Lessons Learnt: Oil spill during bunkering
Vessel Type: Bulk Carrier
The vessel was stemmed to receive 250 MT of IFO 380 from a supply barge. The bunkers were to be received in a pair of empty top side tanks, each with a full capacity of 200 cubic metres. As per company management procedures, the bunker tanks were not to be filled in excess of 85% capacity, which corresponded to a minimum ullage of 55 cm. The Chief Engineer delegated the task of performing the bunkering operation to the Third Engineer. After the bunker transfer hose was connected, the operation was started at 15:20 hours, filling only the starboard side tank. At 16:30, the Third Engineer recorded the ullage of the tank as being 51 cm and yet bunkering operations continued. At 16:35, he saw that the ullage had reduced to 35 cm and rushed to the engine room to divert the bunkers into the empty port side tank. However, by the time he reached the valve station, the starboard side tank was already overflowing on deck, with oil being spilt overboard.

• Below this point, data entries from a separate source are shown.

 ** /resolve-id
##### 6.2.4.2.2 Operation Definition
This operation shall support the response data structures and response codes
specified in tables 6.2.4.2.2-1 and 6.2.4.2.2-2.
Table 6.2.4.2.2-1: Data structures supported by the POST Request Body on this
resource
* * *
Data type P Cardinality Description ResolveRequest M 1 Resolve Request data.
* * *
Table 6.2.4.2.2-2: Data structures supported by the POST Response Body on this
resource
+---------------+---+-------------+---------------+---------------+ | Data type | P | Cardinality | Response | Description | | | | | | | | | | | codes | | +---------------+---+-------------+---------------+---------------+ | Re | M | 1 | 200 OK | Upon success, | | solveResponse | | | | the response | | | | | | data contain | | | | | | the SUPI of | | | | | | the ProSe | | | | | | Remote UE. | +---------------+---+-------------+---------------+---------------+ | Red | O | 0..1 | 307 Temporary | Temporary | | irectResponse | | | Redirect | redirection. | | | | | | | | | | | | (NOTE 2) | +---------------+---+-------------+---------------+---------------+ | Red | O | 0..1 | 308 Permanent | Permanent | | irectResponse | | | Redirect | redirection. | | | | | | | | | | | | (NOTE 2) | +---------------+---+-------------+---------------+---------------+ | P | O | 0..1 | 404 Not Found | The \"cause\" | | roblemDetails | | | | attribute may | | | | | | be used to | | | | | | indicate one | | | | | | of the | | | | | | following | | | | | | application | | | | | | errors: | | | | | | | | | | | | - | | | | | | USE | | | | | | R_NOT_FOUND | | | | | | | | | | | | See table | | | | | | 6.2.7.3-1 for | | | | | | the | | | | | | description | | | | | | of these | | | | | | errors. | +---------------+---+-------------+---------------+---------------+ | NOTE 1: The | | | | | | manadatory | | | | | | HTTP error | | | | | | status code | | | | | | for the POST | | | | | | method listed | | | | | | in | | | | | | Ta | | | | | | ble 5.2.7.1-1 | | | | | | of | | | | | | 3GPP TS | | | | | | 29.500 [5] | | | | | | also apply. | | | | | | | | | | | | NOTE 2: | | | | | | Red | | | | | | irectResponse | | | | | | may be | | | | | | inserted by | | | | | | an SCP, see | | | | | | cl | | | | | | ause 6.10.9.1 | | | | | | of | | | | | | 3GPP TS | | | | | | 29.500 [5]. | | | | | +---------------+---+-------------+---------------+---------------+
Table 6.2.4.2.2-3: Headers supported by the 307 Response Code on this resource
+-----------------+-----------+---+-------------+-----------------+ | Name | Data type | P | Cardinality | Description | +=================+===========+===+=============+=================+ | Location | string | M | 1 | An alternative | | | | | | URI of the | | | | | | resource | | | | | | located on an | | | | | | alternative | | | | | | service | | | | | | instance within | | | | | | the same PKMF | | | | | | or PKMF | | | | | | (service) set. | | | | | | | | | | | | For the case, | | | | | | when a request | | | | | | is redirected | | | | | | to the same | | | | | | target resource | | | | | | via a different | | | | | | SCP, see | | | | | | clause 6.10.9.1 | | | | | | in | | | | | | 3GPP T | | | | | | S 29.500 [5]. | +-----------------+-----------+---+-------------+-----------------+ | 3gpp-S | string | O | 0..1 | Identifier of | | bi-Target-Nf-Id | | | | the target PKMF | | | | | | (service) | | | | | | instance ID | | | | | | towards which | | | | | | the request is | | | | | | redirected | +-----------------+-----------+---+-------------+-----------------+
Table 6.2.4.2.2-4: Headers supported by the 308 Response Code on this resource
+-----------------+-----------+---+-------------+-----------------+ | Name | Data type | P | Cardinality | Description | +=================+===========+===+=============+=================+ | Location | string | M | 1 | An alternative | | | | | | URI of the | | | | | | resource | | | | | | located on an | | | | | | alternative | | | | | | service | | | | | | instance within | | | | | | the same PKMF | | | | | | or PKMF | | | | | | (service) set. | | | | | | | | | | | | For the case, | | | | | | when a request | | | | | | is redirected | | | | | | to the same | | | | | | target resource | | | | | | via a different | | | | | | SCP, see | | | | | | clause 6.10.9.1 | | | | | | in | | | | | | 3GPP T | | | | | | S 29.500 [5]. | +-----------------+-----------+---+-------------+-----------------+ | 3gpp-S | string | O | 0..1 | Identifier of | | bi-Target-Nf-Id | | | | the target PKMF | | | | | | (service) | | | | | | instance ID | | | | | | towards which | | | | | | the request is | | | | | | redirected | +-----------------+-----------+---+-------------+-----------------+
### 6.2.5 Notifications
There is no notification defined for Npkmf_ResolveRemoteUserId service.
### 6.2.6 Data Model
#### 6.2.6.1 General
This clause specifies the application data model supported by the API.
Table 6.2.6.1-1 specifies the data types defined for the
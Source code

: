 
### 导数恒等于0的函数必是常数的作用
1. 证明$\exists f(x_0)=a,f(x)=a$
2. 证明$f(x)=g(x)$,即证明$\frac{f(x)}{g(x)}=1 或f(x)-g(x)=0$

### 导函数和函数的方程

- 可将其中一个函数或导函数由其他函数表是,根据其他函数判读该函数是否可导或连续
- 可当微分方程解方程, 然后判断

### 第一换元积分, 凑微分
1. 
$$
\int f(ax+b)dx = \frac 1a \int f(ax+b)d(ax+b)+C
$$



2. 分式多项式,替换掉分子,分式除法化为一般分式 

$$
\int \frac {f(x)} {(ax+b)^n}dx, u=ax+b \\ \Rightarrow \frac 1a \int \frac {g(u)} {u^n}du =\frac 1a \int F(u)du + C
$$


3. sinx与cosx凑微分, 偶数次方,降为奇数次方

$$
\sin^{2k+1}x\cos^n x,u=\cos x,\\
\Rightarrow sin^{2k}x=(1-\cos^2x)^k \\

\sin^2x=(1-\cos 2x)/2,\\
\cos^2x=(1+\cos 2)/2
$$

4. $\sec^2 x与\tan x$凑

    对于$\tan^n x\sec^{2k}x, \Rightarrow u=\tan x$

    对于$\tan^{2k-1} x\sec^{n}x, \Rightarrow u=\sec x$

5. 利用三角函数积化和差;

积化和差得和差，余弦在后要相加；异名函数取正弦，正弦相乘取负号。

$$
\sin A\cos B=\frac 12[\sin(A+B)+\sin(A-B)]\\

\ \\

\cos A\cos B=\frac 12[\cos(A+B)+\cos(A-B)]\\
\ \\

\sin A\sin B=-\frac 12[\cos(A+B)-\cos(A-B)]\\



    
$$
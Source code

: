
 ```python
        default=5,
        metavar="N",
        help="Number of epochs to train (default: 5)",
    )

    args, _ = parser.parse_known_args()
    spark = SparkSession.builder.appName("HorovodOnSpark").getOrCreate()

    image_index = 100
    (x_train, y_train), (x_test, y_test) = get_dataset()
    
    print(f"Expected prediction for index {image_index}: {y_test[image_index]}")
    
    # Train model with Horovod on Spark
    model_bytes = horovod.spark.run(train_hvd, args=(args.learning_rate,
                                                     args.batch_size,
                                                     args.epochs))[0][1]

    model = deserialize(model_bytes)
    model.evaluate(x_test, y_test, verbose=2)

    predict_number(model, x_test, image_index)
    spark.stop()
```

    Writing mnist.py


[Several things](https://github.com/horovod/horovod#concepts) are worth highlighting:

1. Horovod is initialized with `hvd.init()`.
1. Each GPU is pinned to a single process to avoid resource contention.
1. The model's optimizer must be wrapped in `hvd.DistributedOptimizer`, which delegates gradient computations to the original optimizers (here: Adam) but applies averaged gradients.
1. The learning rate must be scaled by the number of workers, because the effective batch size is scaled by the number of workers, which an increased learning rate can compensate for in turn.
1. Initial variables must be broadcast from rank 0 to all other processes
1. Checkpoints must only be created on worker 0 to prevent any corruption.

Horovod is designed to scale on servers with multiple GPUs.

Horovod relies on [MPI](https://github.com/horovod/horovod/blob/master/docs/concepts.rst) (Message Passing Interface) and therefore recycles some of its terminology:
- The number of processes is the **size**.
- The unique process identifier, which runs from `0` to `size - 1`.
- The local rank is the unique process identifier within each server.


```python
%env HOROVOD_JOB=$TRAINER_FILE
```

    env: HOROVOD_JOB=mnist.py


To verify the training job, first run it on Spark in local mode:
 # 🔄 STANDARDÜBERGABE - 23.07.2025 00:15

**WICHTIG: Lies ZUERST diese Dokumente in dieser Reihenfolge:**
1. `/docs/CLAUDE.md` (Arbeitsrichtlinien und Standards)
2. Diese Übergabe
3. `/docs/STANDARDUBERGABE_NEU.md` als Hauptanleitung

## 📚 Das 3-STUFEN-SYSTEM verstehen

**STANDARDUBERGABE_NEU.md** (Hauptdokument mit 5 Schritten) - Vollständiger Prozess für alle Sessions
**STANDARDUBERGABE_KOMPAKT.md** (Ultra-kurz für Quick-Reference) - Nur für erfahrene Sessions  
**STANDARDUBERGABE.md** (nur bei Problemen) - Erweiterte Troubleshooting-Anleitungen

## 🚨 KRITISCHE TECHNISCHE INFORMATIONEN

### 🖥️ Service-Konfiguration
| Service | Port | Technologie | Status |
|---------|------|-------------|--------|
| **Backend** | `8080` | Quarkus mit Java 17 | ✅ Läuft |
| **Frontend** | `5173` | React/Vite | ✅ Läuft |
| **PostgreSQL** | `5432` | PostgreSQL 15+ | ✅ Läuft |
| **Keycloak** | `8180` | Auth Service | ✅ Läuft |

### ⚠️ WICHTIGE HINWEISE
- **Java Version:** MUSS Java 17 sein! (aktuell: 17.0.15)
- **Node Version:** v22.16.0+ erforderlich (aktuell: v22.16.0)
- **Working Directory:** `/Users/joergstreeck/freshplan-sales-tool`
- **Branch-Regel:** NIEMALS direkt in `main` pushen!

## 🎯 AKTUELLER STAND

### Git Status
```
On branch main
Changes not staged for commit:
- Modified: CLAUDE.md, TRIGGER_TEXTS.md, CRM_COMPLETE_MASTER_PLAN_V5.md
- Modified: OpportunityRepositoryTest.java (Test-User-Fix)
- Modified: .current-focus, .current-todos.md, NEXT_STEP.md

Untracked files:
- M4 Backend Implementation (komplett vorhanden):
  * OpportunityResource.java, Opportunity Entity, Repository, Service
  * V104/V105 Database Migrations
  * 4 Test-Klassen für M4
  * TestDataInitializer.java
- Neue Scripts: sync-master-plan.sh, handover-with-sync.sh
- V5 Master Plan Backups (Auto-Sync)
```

This was a poorly planned bunkering operation, demonstrating a serious neglect of the company SMS procedures. The bunkering checklist was completed by the Chief Engineer on his office PC, instead of being done with the participation of the Third Engineer at the site of the job, resulting in some checks not being performed.. The failure of the Third Engineer to closely monitor the filling of the tank and his lack of awareness of the minimum ullage figure led to a critical loss of control. He was not properly supported during the operation and was not in ready radio communication with other crew members or the bunker barge personnel.
The tank overflowed from both the forward and aft air ventilators. At the aft ventilator, the saveall quickly filled up with oil which then spilled onto the main deck. At the forward ventilator, the saveall did not fill up but oil was still able to escape because the drain plug was not fitted. Although the main deck scuppers were plugged, oil was able flow over the deck edge guttering and into the sea.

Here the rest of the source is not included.